Film can make us want things we cannot have. But, while sometimes rapturous, the interaction of onscreen beauty and private desire speaks to a crisis in American culture, one that pits delusions of male supremacy against feminist awakening and the spirit of gay resistance.Â
Combining criticism, his encyclopedic knowledge of film history, and memoir, David Thomson examines how film has found the fault lines in traditional masculinity and helped to point the way past it toward a more nuanced understanding of what it means to be a person desiring others.Â
Ranging from advertising to pornography, Rudolph Valentino to Moonlight, Rock Hudson to Call Me by Your Name, Katharine Hepburn and Cary Grant to Phantom Thread, Thomson shows us the art and the artists we love under a new light.

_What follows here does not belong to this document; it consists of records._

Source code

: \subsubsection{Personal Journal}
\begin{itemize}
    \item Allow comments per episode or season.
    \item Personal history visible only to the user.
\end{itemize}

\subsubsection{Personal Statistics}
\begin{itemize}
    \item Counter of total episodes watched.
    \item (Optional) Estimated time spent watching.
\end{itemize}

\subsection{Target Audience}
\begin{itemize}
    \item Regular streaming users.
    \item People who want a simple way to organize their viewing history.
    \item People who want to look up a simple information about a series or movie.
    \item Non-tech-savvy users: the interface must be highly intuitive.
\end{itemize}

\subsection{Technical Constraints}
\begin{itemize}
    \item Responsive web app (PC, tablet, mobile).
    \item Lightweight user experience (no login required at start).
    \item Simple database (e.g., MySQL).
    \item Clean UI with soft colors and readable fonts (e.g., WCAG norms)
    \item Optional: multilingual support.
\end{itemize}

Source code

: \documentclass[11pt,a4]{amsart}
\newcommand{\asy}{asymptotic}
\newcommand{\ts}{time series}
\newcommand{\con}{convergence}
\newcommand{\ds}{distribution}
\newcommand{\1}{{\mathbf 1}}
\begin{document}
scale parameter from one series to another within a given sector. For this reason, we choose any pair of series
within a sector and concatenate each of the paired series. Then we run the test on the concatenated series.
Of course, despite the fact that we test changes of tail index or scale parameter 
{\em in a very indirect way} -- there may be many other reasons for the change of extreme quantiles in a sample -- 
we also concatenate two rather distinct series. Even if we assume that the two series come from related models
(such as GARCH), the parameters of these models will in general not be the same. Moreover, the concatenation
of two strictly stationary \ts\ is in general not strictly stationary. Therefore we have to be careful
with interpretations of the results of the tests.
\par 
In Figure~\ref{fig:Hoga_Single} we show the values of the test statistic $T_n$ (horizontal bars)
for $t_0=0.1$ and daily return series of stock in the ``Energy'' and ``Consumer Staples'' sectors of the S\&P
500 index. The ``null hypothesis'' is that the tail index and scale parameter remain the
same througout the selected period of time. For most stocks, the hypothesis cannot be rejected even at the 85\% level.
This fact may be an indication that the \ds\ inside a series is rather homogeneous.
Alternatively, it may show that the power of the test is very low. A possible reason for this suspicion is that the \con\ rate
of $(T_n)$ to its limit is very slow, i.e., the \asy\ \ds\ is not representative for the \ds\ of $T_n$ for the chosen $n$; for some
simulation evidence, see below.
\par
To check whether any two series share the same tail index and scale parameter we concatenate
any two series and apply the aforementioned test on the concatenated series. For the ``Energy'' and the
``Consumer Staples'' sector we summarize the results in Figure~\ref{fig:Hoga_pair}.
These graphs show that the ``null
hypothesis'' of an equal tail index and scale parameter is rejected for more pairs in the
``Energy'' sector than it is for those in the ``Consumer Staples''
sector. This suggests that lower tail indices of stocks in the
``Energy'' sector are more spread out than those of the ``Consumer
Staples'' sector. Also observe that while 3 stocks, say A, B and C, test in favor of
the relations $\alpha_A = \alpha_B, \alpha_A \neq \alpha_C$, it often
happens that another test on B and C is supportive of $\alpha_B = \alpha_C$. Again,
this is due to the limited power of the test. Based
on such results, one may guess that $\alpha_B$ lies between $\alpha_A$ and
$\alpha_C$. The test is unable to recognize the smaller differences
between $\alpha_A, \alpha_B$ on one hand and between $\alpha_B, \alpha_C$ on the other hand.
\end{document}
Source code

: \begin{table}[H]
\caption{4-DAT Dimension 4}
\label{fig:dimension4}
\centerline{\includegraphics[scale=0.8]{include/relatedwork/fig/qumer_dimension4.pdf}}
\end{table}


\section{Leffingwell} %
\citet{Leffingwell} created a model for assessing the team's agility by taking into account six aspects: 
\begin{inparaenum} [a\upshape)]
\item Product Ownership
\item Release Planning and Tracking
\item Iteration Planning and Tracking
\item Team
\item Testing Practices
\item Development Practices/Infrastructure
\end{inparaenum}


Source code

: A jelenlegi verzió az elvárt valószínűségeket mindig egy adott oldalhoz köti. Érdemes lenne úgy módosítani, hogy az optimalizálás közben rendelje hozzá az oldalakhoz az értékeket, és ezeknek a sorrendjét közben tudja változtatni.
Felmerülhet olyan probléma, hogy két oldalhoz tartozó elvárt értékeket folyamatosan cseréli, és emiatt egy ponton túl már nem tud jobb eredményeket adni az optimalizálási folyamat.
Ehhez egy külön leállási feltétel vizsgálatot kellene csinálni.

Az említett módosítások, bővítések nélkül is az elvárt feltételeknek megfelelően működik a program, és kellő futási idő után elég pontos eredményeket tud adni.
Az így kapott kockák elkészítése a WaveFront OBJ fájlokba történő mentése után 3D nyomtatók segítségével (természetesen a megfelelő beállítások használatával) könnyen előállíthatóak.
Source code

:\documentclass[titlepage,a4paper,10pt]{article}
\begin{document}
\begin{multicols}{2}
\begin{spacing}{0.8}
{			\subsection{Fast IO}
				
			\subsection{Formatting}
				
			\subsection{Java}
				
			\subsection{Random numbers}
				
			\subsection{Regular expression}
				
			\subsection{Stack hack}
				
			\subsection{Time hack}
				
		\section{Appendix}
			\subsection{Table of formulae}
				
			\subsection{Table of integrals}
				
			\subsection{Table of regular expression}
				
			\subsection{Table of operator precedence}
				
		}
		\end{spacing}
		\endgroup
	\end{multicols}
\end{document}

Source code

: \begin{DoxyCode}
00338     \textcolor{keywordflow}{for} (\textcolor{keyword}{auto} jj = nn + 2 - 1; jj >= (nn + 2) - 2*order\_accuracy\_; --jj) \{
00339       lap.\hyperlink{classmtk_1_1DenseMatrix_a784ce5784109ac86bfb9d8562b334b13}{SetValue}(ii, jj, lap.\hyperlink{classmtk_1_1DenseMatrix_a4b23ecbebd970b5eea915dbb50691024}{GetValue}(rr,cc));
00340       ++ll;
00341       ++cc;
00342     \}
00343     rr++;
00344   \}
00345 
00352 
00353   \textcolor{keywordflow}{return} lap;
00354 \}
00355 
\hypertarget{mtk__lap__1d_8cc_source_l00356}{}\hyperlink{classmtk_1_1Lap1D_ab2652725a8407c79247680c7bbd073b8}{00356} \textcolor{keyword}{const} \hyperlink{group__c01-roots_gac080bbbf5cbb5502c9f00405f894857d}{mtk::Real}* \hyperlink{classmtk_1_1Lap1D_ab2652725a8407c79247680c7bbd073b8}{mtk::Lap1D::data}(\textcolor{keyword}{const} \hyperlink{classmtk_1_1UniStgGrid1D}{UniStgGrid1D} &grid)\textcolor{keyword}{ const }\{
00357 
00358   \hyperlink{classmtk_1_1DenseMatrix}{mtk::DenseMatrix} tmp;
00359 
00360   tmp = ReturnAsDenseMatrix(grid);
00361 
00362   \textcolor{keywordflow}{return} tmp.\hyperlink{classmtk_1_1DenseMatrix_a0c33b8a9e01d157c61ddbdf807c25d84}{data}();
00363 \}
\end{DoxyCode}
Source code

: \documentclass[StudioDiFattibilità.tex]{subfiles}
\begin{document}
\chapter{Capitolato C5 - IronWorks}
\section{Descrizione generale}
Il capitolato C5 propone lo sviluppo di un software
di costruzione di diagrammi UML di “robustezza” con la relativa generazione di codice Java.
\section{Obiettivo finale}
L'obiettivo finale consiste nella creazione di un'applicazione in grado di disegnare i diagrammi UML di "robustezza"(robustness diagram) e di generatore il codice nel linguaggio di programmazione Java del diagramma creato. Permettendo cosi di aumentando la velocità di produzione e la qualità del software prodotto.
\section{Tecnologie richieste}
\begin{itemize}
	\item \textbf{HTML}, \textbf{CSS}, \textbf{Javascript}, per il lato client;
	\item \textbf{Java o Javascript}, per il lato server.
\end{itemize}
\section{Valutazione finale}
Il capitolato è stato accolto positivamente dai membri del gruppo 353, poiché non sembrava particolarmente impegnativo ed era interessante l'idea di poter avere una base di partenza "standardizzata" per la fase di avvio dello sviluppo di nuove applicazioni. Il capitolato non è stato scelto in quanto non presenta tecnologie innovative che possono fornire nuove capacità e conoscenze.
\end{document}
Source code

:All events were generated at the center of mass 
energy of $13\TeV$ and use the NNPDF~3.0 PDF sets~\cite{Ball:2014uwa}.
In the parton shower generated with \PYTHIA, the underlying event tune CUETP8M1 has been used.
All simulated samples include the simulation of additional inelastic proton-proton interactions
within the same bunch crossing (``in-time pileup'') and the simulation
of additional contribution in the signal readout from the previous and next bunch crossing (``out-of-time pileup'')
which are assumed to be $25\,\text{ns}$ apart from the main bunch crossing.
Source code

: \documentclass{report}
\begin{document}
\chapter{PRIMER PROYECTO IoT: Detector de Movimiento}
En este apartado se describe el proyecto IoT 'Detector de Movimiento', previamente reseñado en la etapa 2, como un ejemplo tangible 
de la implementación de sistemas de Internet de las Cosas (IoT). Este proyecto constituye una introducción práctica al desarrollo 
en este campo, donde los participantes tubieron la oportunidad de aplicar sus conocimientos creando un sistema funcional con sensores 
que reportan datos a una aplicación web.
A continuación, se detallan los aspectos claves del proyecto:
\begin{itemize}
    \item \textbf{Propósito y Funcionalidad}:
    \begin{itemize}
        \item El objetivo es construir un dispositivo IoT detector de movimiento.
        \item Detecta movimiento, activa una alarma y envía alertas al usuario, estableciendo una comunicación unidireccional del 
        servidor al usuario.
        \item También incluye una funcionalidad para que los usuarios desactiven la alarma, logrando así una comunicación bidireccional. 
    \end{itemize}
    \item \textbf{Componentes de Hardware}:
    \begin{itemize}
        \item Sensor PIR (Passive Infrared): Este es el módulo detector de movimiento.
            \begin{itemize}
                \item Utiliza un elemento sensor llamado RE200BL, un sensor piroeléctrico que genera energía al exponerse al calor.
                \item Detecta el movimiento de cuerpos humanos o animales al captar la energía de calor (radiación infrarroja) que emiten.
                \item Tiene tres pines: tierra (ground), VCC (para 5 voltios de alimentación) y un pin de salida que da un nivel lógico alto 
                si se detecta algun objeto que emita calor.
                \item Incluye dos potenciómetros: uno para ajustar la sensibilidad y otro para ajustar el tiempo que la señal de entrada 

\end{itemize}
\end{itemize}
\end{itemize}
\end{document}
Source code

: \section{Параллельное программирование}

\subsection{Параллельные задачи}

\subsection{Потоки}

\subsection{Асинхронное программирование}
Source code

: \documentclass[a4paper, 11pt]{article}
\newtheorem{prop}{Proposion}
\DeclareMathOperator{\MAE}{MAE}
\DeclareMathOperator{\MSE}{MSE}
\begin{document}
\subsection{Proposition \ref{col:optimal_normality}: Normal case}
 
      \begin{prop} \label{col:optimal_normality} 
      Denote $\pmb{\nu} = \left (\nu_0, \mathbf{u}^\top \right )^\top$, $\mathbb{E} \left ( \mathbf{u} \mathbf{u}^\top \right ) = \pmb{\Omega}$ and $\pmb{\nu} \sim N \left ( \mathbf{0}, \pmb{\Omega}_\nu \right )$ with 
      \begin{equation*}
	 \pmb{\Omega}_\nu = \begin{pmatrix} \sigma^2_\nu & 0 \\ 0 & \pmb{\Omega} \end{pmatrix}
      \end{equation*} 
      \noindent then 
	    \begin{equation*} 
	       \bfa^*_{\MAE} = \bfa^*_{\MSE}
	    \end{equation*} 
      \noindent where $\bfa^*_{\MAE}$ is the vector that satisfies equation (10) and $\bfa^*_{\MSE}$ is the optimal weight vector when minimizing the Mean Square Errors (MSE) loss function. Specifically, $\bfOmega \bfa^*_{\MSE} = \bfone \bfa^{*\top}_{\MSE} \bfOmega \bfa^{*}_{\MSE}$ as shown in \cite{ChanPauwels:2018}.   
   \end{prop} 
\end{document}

He illuminates the way in which film as art, entertainment, and business has been a polite cover for a kind of erotic séance. And he makes us see how the way we watch our movies is a kind of training for how we try to live.
PDF Sleeping with Strangers How the Movies Shaped Desire Audible Audio Edition David Thomson Random House Audio Books
"I loved this book. Thomson gives powerful insights into film history in this look into the role of desire in shaping the movies and of the movies in shaping desire."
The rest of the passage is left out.